Last Updated 31 January 2010, 15:56 IST

There’s a lot of sense in the rationale of the latter, especially given the history of products that the second coming of Steve Jobs has seen. But as it stands, will the iPad work, and more importantly, will it work for you and me sitting in the stepchild land of consumer electronics? Will it really be the computing device...for the rest of us? Let us look at it from various angles of usage.

Ebooks … Not as yet: India is just about warming up to eBook readers, and this despite Amazon’s less than rupee-friendly pricing for content. With the iPad, Apple announced support for ebooks via the iBooks app, and many pronounced it to be the death knell in the Kindle’s short existence in the country. Though it may be too soon to celebrate - for a number of international editions, India included, iBooks and eBooks aren’t even mentioned on the features page.

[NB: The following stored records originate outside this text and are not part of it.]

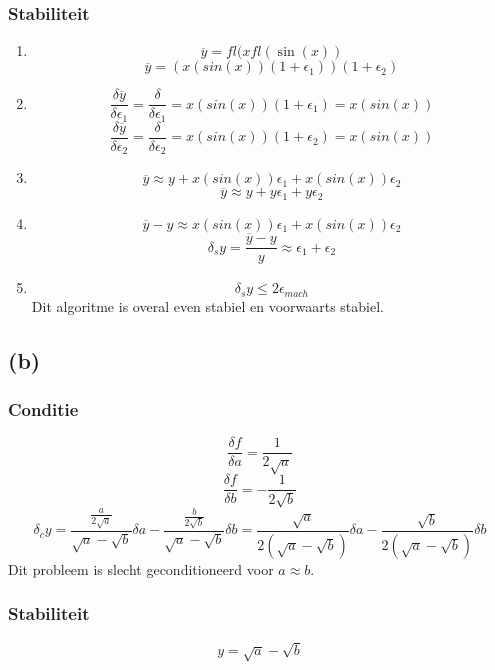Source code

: \documentclass[12pt,a4paper]{article}
\begin{document}
\subsubsection*{Stabiliteit}
\begin{enumerate}
\item
\[
\overline{y} = fl(xfl(\sin(x))
\]
\[
\overline{y} = (x(sin(x))(1+\epsilon_1))(1+\epsilon_2)
\]

\item 
\[
\frac{\delta\overline{y}}{\delta\epsilon_1} = \frac{\delta}{\delta\epsilon_1}
= x(sin(x))(1+\epsilon_1)
= x(sin(x))
\]
\[
\frac{\delta\overline{y}}{\delta\epsilon_2} = \frac{\delta}{\delta\epsilon_2}
= x(sin(x))(1+\epsilon_2)
= x(sin(x))
\]

\item 
\[
\overline{y} \approx y
+ x(sin(x))\epsilon_1
+ x(sin(x))\epsilon_2
\]
\[
\overline{y} \approx y
+ y\epsilon_1
+ y\epsilon_2
\]

\item
\[
\overline{y}-y \approx
  x(sin(x))\epsilon_1
+ x(sin(x))\epsilon_2
\]
\[
\delta_sy=
\frac{\overline{y}-y}{y} \approx
 \epsilon_1
+\epsilon_2
\] 

\item
\[
\delta_sy \le 2\epsilon_{mach}
\]
Dit algoritme is overal even stabiel en voorwaarts stabiel.
\end{enumerate}

\subsection*{(b)}
\subsubsection*{Conditie}
\[
\frac{\delta f}{\delta a} = \frac{1}{2\sqrt{a}}
\]
\[
\frac{\delta f}{\delta b} = -\frac{1}{2\sqrt{b}}
\]
\[
\delta_cy
= \frac{\frac{a}{2\sqrt{a}}}{\sqrt{a}-\sqrt{b}}\delta a
- \frac{\frac{b}{2\sqrt{b}}}{\sqrt{a}-\sqrt{b}}\delta b
=\frac{\sqrt{a}}{2(\sqrt{a}-\sqrt{b})}\delta a
- \frac{\sqrt{b}}{2(\sqrt{a}-\sqrt{b})}\delta b
\]
Dit probleem is slecht geconditioneerd voor $a \approx b$.

\subsubsection*{Stabiliteit}
\[
y = \sqrt{a}-\sqrt{b}
\]
\end{document}

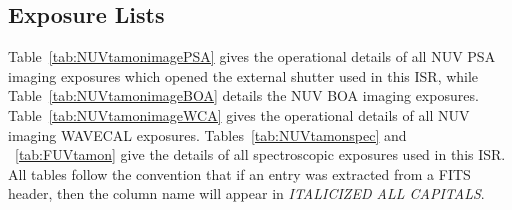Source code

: \clearpage
\subsection{Exposure Lists}\label{subsec:elists}

Table~\ref{tab:NUVtamonimagePSA} gives the operational details of all NUV PSA imaging exposures which opened the
external shutter used in this ISR, while Table~\ref{tab:NUVtamonimageBOA} details the NUV BOA imaging exposures.
Table~\ref{tab:NUVtamonimageWCA} gives the operational details of all NUV imaging WAVECAL exposures.
Tables~\ref{tab:NUVtamonspec} and ~\ref{tab:FUVtamon} give the details of all spectroscopic exposures used in this ISR.
All tables follow the convention that if an entry was extracted from a FITS header, then the column name will appear in \textit{ITALICIZED ALL CAPITALS}.\\

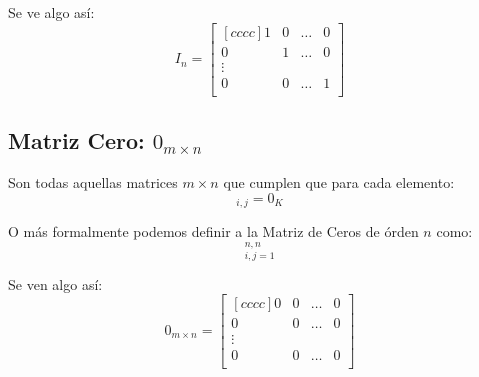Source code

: \documentclass[12pt, fleqn]{report}                             %
\begin{document}
                Se ve algo así:
                \begin{equation*}
                    I_n =
                    \begin{bmatrix}[cccc]
                        1 & 0 & \dots & 0   \\
                        0 & 1 & \dots & 0   \\
                        \vdots              \\
                        0 & 0 & \dots & 1   \\
                    \end{bmatrix}
                \end{equation*}



            \subsection{Matriz Cero: $0_{m \times n}$}

                Son todas aquellas matrices $m \times n$ que cumplen que para cada elemento:
                \begin{equation}
                    [0]_{i,j} = 0_K
                \end{equation}

                O más formalmente podemos definir a la Matriz de Ceros de órden $n$ como:
                \begin{equation}
                    [0_{\mathbb{F}}]_{i, j = 1}^{n, n}
                \end{equation}

                Se ven algo así:
                \begin{equation*}
                    0_{m \times n} =
                    \begin{bmatrix}[cccc]
                        0 & 0 & \dots & 0   \\
                        0 & 0 & \dots & 0   \\
                        \vdots              \\
                        0 & 0 & \dots & 0   \\
                    \end{bmatrix}
                \end{equation*}
\end{document}
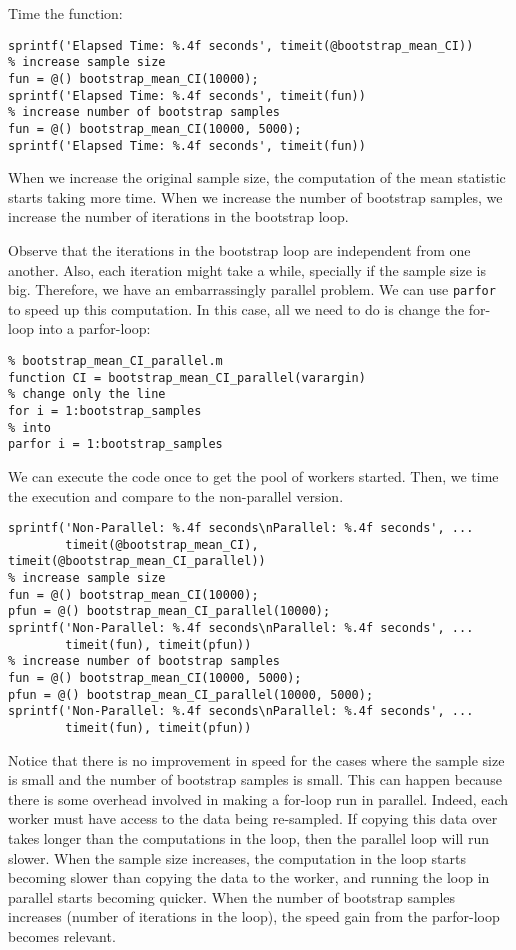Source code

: \documentclass[12pt, a4paper]{article}
\begin{document}
Time the function:
\lstset{language=matlab,label= ,caption= ,captionpos=b,firstnumber=1,numbers=left,style=Matlab-editor}
\begin{lstlisting}
sprintf('Elapsed Time: %.4f seconds', timeit(@bootstrap_mean_CI))
% increase sample size
fun = @() bootstrap_mean_CI(10000);
sprintf('Elapsed Time: %.4f seconds', timeit(fun))
% increase number of bootstrap samples
fun = @() bootstrap_mean_CI(10000, 5000);
sprintf('Elapsed Time: %.4f seconds', timeit(fun))
\end{lstlisting}
When we increase the original sample size, the computation of the mean statistic starts taking more time.
When we increase the number of bootstrap samples, we increase the number of iterations in the bootstrap loop.

Observe that the iterations in the bootstrap loop are independent from one another.
Also, each iteration might take a while, specially if the sample size is big.
Therefore, we have an embarrassingly parallel problem.
We can use \texttt{parfor} to speed up this computation.
In this case, all we need to do is change the for-loop into a parfor-loop:
\lstset{language=matlab,label= ,caption= ,captionpos=b,firstnumber=1,numbers=left,style=Matlab-editor}
\begin{lstlisting}
% bootstrap_mean_CI_parallel.m
function CI = bootstrap_mean_CI_parallel(varargin)
% change only the line
for i = 1:bootstrap_samples
% into
parfor i = 1:bootstrap_samples
\end{lstlisting}
We can execute the code once to get the pool of workers started.
Then, we time the execution and compare to the non-parallel version.
\lstset{language=matlab,label= ,caption= ,captionpos=b,firstnumber=1,numbers=left,style=Matlab-editor}
\begin{lstlisting}
sprintf('Non-Parallel: %.4f seconds\nParallel: %.4f seconds', ...
        timeit(@bootstrap_mean_CI), timeit(@bootstrap_mean_CI_parallel))
% increase sample size
fun = @() bootstrap_mean_CI(10000);
pfun = @() bootstrap_mean_CI_parallel(10000);
sprintf('Non-Parallel: %.4f seconds\nParallel: %.4f seconds', ...
        timeit(fun), timeit(pfun))
% increase number of bootstrap samples
fun = @() bootstrap_mean_CI(10000, 5000);
pfun = @() bootstrap_mean_CI_parallel(10000, 5000);
sprintf('Non-Parallel: %.4f seconds\nParallel: %.4f seconds', ...
        timeit(fun), timeit(pfun))
\end{lstlisting}
Notice that there is no improvement in speed for the cases where the sample size is small and the number of bootstrap samples is small.
This can happen because there is some overhead involved in making a for-loop run in parallel.
Indeed, each worker must have access to the data being re-sampled.
If copying this data over takes longer than the computations in the loop, then the parallel loop will run slower.
When the sample size increases, the computation in the loop starts becoming slower than copying the data to the worker, and running the loop in parallel starts becoming quicker.
When the number of bootstrap samples increases (number of iterations in the loop), the speed gain from the parfor-loop becomes relevant.
\end{document}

This may well be a matter of time, while Apple inks deals with international publishers, but it is still troubling, given that it took Amazon a couple of years to iron out these twists. Plus, given the pathetic state of affairs on content distribution - India does not even have an iTunes store for Apple to retail music and movies - I won’t be surprised if iBooks gives the subcontinent a miss altogether.

No Flashing please, we are Indian: To be honest, lack of flash support on the iPhone didn’t bother me as much. For a consumption device relying mostly on poor and expensive wireless data connections, I’d happily forgo all those bandwidth-hungry videos and games. But lets be realistic - for a web browsing device like iPad to ignore the most popular format for web video and web games is plain foolish, and a dealbreaker for many here.

Open-Close Case: The iPad only runs applications from the App Store, yes that’s the same App Store that is notorious for banning apps for no apparent reason - just ask Google.

Not to mention, a distinctively dollar-friendly pricing for most games and apps. Now, in a country fraught with software piracy, are you actually telling me that making it difficult to get your app of choice on to your daily primary computing device is a good thing? What’s troublesome about the iPad is that it’s much closer to a ‘real’ computer than the iPhone is. Docked in with the keyboard accessory, and it’s really a low-powered laptop/netbook. And yet this is a computer over which you have absolutely no control. Apple should open up the applications model to allow applications that users can install at their own risk. Till then, if you don’t like the browser on your iPad, iLump it.

Long live PC: If you thought that the iPad could service all those folks who don’t need a PC (personal computer) and all its headaches and tech support (your parents/grandparents, for example), think again. Want to transfer music and photos onto the iPad? You need the PC.

Want to convert those DVDs and videos to play correctly on the iPad? Yep, PC again. There’s no memory card slot or USB port to pull images off your camera card or pen drive. Long live the netbooks/laptops/PCs - the iPad cannot replace them. Worse, you cannot watch a movie or a video directly from a CD/DVD because iPad does not have CD-ROM drive. So, once again, the only option is to download the movie in a compatible format using a PC or a laptop

This baby can’t multitask: Aren’t we inherently all multi-taskers, picking up the phone and calling someone while typing out an e-mail?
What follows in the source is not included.